Les commentateurs, l’« establishment » démocrate… et lui-même
« Ce qui est très clair dans le narratif des médias, ce que l’establishment voulait, c’était que les gens s’unissent contre moi et essaient de me battre. » Bernie Sanders a analysé ainsi l’union des modérés derrière Joe Biden.
Sanders a critiqué l’attitude des médias, qui ont longtemps éludé sa candidature avant qu’il ne perce dans les sondages, et s’est plaint de la couverture hostile de la chaîne MSNBC, dont un présentateur (Chris Matthews, depuis limogé) a comparé son hypothétique victoire à l’occupation de Paris par les nazis. Le même a cité Fidel Castro, a évoqué des « exécutions à Central Park » en cas de présidence Sanders…
Il a dû faire face aux millions de dollars de publicités négatives financées par divers groupes d’intérêt. Et bien sûr, à l’hostilité des grands donateurs et des ténors du parti démocrate. « Personne ne l’aime », a dit Hillary Clinton. Sa coalition électorale centrée sur les « working class » est un « risque majeur », a lancé l’ancien chef de cabinet de Barack Obama, Rahm Emanuel. L’ex-secrétaire d’État John Kerry a critiqué les « mots gentils » de Sanders pour « les pays et dictateurs socialistes ».

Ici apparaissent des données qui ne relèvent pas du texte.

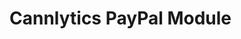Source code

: # Cannlytics PayPal Module

<!-- TODO: Write documentation -->


<!-- TODO: Table of functions -->


<!-- TODO: Examples -->
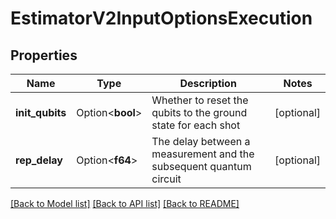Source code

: # EstimatorV2InputOptionsExecution

## Properties

Name | Type | Description | Notes
------------ | ------------- | ------------- | -------------
**init_qubits** | Option<**bool**> | Whether to reset the qubits to the ground state for each shot | [optional]
**rep_delay** | Option<**f64**> | The delay between a measurement and the subsequent quantum circuit | [optional]

[[Back to Model list]](../README.md#documentation-for-models) [[Back to API list]](../README.md#documentation-for-api-endpoints) [[Back to README]](../README.md)


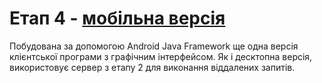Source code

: # Етап 4 - [мобільна версія]
Побудована за допомогою Android Java Framework ще одна версія клієнтської програми з 
графічним інтерфейсом. Як і десктопна версія, використовує сервер з етапу 2 для виконання
віддалених запитів.

[мобільна версія]: <https://github.com/NikitaP2001/SimpleDatabase/blob/master/UI/android-ui>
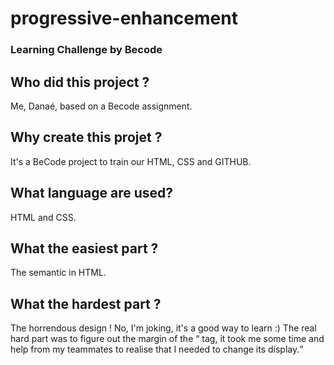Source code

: # progressive-enhancement
### Learning Challenge by Becode

## **Who did this project ?**

Me, Danaé, based on a Becode assignment.

## **Why create this projet ?**

It's a BeCode project to train our HTML, CSS and GITHUB.

## **What language are used?**

HTML and CSS.

## **What the easiest part ?**

The semantic in HTML.

## **What the hardest part ?**

The horrendous design ! No, I'm joking, it's a good way to learn :) The real hard part was to figure out the margin of the <q> tag, it took me some time and help from my teammates to realise that I needed to change its display.

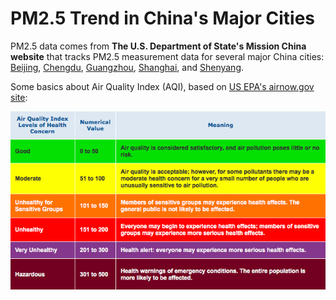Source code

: # PM2.5 Trend in China's Major Cities

PM2.5 data comes from **The U.S. Department of State's Mission China website** that tracks PM2.5 measurement data for several major China cities: [Beijing](http://www.stateair.net/web/post/1/1.html), [Chengdu](http://www.stateair.net/web/post/1/2.html), [Guangzhou](http://www.stateair.net/web/post/1/3.html), [Shanghai](http://www.stateair.net/web/post/1/4.html), and [Shenyang](http://www.stateair.net/web/post/1/5.html).

Some basics about Air Quality Index (AQI), based on [US EPA's airnow.gov site](https://airnow.gov/index.cfm?action=aqibasics.aqi):

![AQI Chart](AQI-chart.png)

Les oppositions à sa personne – Sanders est bougon, sérieux, répétitif –, et surtout à son agenda politique étaient réelles. Dans un contexte politique dominé cette année par la figure de Trump, que les électeurs démocrates veulent en priorité voir quitter la Maison Blanche, une des erreurs de Sanders est peut-être d’avoir rejoué à l’identique la partition qui lui avait réussi en 2016.
« Sanders était dans la course avec des opinions favorables élevées et une reconnaissance de son nom parmi les électeurs démocrates, écrit Eric Levitz. Il aurait pu ajuster sa stratégie de campagne avec le but de maximiser son soutien dans la base. Mais il a choisi de reprendre son rôle d’outsider insurgé concourant pour renverser l’“establishment démocrate”, et s’est tenu à ce script après même que sa victoire dans le Nevada eut fait de lui le favori de la primaire. Cette approche était fondée sur l’idée qu’il existait une grande population d’abstentionnistes mécontents pouvant être mobilisés par une critique sans équivoque de la ploutocratie, ou qu’une majorité de démocrates méprisaient le leadership de leur parti. »
Dans les urnes, ce calcul ne s’est pas vérifié. Et pour Sanders, tenir cette ligne de crête n’était pas évidente : en 2015, il a précisément surgi en dénonçant les deux grands partis, leurs abandons, leurs trahisons, en maniant la rhétorique du « eux » (l’élite, la finance, les milliardaires, les pétroliers, etc.) contre le « nous » du peuple.
Après quarante ans de batailles politiques solitaires, Bernie Sanders n’avait peut-être ni la capacité ni l’envie de s’inventer un nouveau personnage de rassembleur. Il comptait plutôt prendre le parti démocrate par le haut, dans le cadre de la primaire, au terme d’un combat du « mouvement » qu’il incarne face à l’appareil démocrate.
Dans un premier temps, celui-ci a été désarçonné. Puis il s’est organisé, et a riposté en s’unissant derrière Biden. Un scénario impensable il y a trois semaines.